I'm implementing the custom import section proposal in wasm-tools this week and just have a few questions about the implementation.
The first and biggest question is: how should I update the binary parser to handle these groups of imports? Right now we have:
pub type ImportSectionReader<'a> = SectionLimited<'a, Import<'a>>;
But now the entries in the import section can contain multiple imports. So naively I would think I need to change Import<'a> to Imports<'a> (and declare that Imports type). But that would presumably cascade through the entire wasm-tools library in a pretty unpleasant way, no?
In the main spec (and SpiderMonkey) I was able to have the imports be a flat list in the module AST. Is that possible here? (Sorry for the noob question, I am not that familiar with the overall architecture of wasm-tools and how all the parts connect)
Or do we want to plumb that information all the way through so that text encodings like (import "foo" (item "bar" type) (item "baz" type)) map to the new binary encoding and vice versa?
Also, this skip stuff from issue 188 really is a huge pain here, unless I'm missing something.
Yeah unfortunately wasm-tools is probably going to be more difficult than spidermonkey here because wasmparser tries to reflect (roughly) the AST of the module as opposed to specializing on just one embedding (e.g. "just read all imports" vs "give me a parsed view of what all the imports look like")
Given that I think, yes, this'll result in s/Import/Imports/. We can add helper methods though to assist with "just ignore the binary encoding and give me all the imports", for example a method that auto-flat_map's the result or something like that.

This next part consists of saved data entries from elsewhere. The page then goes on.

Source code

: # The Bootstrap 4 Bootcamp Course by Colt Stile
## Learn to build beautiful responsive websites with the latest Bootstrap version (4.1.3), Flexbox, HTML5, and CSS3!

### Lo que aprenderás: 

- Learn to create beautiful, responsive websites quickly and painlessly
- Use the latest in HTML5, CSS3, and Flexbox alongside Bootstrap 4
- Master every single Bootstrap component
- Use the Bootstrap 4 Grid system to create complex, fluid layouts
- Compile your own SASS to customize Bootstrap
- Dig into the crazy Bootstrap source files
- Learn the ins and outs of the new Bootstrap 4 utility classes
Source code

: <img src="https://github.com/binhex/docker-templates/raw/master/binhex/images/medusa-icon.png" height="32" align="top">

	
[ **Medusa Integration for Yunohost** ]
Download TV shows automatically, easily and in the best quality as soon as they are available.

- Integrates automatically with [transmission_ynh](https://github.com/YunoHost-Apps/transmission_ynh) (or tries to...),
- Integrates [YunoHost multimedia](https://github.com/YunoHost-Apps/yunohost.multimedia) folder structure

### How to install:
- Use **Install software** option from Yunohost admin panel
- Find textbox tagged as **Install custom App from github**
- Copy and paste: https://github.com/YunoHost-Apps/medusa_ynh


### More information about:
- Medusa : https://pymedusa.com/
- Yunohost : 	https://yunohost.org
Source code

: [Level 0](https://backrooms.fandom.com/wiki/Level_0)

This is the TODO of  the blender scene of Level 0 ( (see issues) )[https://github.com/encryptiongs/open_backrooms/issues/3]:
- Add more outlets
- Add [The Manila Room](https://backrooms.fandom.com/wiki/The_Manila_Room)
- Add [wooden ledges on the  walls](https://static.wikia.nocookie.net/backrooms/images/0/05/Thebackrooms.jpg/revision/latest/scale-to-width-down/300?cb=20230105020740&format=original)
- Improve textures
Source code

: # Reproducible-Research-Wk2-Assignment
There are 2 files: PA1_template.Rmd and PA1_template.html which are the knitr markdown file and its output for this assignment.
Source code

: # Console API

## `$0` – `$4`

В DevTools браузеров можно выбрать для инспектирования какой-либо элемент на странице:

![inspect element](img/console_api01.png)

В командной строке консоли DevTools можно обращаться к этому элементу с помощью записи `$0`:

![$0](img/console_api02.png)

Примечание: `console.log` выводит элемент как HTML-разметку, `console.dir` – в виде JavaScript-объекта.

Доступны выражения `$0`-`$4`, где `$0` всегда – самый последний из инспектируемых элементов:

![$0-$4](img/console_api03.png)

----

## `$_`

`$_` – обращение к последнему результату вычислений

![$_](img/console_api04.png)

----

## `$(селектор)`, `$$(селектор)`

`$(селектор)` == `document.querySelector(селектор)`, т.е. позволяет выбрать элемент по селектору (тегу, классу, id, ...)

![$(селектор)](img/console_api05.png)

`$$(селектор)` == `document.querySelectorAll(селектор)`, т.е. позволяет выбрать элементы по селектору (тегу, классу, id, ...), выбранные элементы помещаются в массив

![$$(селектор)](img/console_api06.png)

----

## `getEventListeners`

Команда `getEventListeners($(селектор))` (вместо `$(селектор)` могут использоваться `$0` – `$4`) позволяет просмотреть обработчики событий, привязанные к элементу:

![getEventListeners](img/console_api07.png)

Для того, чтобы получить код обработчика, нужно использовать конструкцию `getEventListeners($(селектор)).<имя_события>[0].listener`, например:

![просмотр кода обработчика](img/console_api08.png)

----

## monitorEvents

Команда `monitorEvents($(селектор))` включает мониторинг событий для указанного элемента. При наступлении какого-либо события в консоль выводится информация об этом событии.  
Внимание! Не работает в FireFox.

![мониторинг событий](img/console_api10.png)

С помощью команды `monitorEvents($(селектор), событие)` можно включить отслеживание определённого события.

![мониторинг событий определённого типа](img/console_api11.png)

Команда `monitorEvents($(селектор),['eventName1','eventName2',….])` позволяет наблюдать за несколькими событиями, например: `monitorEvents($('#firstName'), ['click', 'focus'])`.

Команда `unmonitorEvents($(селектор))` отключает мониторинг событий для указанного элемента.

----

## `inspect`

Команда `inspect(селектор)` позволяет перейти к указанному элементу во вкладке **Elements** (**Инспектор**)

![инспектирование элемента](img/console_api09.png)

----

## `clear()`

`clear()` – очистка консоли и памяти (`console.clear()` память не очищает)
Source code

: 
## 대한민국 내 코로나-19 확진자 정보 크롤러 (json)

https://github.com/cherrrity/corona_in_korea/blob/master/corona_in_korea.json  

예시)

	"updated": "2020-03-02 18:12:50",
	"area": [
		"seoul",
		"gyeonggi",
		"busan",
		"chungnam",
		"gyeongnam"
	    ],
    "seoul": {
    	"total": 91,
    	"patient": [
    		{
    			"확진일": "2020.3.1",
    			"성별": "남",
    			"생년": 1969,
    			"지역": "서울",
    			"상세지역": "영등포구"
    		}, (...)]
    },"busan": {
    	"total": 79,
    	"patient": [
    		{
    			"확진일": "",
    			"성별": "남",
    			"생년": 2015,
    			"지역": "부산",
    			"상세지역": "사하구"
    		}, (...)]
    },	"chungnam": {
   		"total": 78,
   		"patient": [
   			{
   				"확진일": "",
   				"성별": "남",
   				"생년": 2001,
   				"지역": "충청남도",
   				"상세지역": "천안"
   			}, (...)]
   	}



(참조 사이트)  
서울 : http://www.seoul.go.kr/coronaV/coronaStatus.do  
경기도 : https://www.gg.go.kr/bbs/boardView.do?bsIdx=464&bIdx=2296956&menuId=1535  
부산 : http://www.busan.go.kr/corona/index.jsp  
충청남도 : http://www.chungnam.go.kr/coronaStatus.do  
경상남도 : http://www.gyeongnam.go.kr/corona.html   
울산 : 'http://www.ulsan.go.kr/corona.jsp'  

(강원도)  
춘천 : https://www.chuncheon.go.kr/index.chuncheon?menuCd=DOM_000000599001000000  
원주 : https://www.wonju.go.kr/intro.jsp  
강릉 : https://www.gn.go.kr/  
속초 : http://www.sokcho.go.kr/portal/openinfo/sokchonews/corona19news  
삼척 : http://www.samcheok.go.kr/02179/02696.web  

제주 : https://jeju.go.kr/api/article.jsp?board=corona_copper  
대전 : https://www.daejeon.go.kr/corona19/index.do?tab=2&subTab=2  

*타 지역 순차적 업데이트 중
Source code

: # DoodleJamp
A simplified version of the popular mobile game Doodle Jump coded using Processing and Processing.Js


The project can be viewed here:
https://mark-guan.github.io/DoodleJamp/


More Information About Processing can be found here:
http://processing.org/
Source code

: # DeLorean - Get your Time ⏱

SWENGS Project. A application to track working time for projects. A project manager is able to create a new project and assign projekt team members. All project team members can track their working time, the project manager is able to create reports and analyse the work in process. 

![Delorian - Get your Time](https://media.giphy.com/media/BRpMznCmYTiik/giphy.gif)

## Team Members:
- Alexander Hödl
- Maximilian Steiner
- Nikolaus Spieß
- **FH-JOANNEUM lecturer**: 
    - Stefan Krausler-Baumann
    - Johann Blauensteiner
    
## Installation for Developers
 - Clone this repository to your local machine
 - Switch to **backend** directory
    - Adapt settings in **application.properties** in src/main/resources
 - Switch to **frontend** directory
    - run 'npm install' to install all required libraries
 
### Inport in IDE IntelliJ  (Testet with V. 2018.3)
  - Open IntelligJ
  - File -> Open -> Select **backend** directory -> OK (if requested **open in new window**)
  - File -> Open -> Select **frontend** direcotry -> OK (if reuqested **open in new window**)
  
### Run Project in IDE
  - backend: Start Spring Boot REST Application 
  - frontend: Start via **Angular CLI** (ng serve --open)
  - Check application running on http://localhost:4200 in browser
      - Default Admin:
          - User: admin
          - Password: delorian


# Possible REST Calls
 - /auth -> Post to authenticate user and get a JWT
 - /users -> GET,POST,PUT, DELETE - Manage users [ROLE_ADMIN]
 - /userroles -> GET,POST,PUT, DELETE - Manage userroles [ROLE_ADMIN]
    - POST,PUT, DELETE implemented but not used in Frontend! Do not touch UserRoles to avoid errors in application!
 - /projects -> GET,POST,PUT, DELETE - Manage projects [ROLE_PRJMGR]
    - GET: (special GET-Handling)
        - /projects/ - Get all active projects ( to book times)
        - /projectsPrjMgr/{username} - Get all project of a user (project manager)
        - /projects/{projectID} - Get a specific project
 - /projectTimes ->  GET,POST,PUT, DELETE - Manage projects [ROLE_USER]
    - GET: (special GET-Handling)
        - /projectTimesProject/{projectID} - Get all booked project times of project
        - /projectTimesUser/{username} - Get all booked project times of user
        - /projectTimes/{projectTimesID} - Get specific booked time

Basically if you find yourself having to update a lot of code I'm happy to help out and come up with a way to reduce the boilerplate.
For skip, yeah :(. At this point I feel that it's sort of just a fundamental design property (flaw?) of how wasmparser works and there'se not really any way around it unfortunately
Well, hopefully maybe I'm doing this right
image.png
From a possibly naive point of view though I would agree and say that we do want to plumb the binary structure through wasmparser so, for example, wasmprinter could print the (item ...) form instead of the multi-(import ...) form
yeah that looks reasonable to me w.r.t. skip
that one's definitely on us to fix that at some point
IIRC the only "solution" I could think of to skip was completely inverting control flow to instead of "pull things from an iterator" it's "wasmparser pushes things into a trait you provide"

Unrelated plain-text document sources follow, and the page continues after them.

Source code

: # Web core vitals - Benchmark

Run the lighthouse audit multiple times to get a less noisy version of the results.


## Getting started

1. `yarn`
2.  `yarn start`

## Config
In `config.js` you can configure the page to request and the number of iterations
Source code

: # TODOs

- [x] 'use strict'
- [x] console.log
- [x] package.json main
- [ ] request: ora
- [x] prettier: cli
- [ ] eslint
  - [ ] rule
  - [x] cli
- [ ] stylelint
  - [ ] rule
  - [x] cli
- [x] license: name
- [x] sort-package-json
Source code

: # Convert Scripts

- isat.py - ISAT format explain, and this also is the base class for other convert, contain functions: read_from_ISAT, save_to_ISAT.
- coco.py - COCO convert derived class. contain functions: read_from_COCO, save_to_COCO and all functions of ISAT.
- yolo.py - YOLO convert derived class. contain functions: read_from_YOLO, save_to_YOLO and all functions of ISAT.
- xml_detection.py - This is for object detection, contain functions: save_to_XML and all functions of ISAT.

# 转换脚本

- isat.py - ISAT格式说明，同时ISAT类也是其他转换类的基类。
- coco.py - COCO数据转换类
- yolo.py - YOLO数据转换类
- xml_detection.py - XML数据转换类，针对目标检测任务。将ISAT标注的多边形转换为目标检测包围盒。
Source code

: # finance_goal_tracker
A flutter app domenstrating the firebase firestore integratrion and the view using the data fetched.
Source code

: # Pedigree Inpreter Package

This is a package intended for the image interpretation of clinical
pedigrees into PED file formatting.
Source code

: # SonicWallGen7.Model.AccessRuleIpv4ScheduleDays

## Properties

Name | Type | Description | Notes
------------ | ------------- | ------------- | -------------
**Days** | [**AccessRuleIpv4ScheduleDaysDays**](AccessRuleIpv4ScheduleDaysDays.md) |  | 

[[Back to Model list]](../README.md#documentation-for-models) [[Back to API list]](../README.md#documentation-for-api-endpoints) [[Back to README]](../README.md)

Hopping back here for an open-ended question, I'm trying to figure out how to write the reencoder stuff to map from wasmparser::Imports to wasm_encoder::core::Imports
in a very copy-pastey sort of way, I have set up the types like so:
/// TODO
#[derive(Clone, Debug)]
pub struct ImportCompact<'a> {
/// TODO
pub item: &'a str,
/// TODO
pub ty: EntityType,
}
/// TODO
#[derive(Clone, Debug)]
pub struct ImportGroupCompact1<'a> {
/// TODO
pub module: &'a str,
/// TODO
pub items: Cow<'a, [ImportCompact<'a>]>,
}
But a) I have no idea what the Cow is doing for me, and b) I have no idea how to map over to that
ah, I see some other code in here just collects everything into a vec?
(in reencode.rs)
maybe I'm getting it
image.png
that all looks reasonable to me yeah :+1:
Ok, I think I really do need some broad guidance for the text parser. At the moment the accepted formats are:
(import "foo" "bar" (global i32))
(import "foo" (item "bar" (global i32)) (item "baz" (global i32))
(import "foo" (item "bar") (item "baz") (global i32))
When it comes to impl Parse for Imports, I really hardly know where to begin. I have to first distinguish between the single-item format and the compact formats, but then also if I don't see a type in the first item, I need to start buffering up names until the very end where we expect to see a type before the closing parentheses.
Roughly that sounds about right to me, the results need to be buffered up no matter what as they're getting inserted into the AST. I can see how the parsing of the first item will be a bit wonky though, I think that you'll need to basically parse a full item before you go down one of the 3 parsing paths and then handle the first thing that was parsed a bit specially
So for example in Parse<'a> for Import<'a> before parsing field you could peek to see if there's a string or a parenthesis, and that'll disambiguate "single" vs "compact", and if it's a paren you'd then parse (item ...) in a loop. That'd then get joined together into a similar enum that wasmparser has
Sure, seems reasonable
How do I peek for a paren? I assume peek::<something>
parser.peek::<LParen>()?
And for parsing items, should I just make a type that has Option<ItemSig> or something?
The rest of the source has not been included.